Taylor Rogers replaced Berrios for the seventh, and struck out all three hitters he faced. Tyler Duffey had the eighth, and walked Lorenzo Cain with one out, then gave up a Milwaukee's first and only hit, a drive by Omar Narvaez into the right-field corner that Max Kepler quickly recovered, holding Cain at third and Narvaez to a single. But Duffey recovered to strike out pinch hitter Daniel Vogelbach looking, and force another pinch hitter, Billy McKinney, to line out to Kepler.

Does that no-hit spoiler, Narvaez, sound familiar? The last time the Twins one-hit a team, an Ervin Santana masterpiece at Target Field against the White Sox on April 15, 2017, the lone hit was a single to right field by … yep, Narvaez.
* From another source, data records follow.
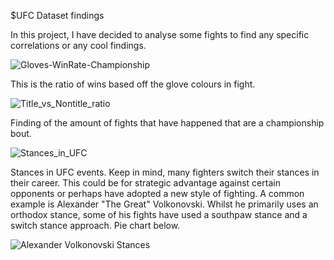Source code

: $UFC Dataset findings

In this project, I have decided to analyse some fights to find any specific correlations or any cool findings.

![Gloves-WinRate-Championship](https://github.com/eyadhajj/UFC_Data_AnalysisProject/assets/115934916/0bdcb47a-6c47-446d-bcc4-1ee0a42a4b33)

This is the ratio of wins based off the glove colours in fight.

![Title_vs_Nontitle_ratio](https://github.com/eyadhajj/UFC_Data_AnalysisProject/assets/115934916/54fbbd1b-b418-4e4f-8f88-e2fe77ce01c9)

Finding of the amount of fights that have happened that are a championship bout.

![Stances_in_UFC](https://github.com/eyadhajj/UFC_Data_AnalysisProject/assets/115934916/7e2c1628-3b96-4180-98c5-42f35f9a2fc4)

Stances in UFC events.
Keep in mind, many fighters switch their stances in their career. This could be for strategic advantage against certain opponents or perhaps have adopted a new style of fighting. A common example is Alexander "The Great" Volkonovski. Whilst he primarily uses an orthodox stance, some of his fights have used a southpaw stance and a switch stance approach. Pie chart below.

![Alexander Volkonovski Stances](https://github.com/eyadhajj/UFC_Data_AnalysisProject/assets/115934916/ddac47ce-5d5f-4a03-96ba-85f0baec080a)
Alex Colome, who blew a three-run ninth-inning lead in Thursday's 6-5 loss in 10 innings, quickly dispatched the Brewers in the ninth, though the game was delayed for five minutes when home plate umpire C.B. Bucknor was hit in the throat by a foul ball and Brewers trainer Dave Yeager nearly fainted. Once the game resumed, Colome induced a popup from Christian Yelich to end the game.

Berrios' near-perfection continued his success against National League teams. In fact, NL hitters are batting .188 against the righthander over his career. Among pitchers who have faced at least 400 batters in interleague play (which began in 1997), only Hall of Famer Mariano Rivera has been stingier, allowing a .173 average.

Berrios is the third Twins pitcher pulled after at least six no-hit innings, joining Kyle Gibson, who departed after six no-hit innings in Baltimore on March 31, 2018, and Kevin Slowey, who lasted seven no-hit innings against Oakland at Target Field on Aug. 15, 2010.

There's no way of knowing if he could have completed the no-hitter. Well, unless we ask him.

"Yes," Berrios said with a smile of the what-if. "I can say now: Yes."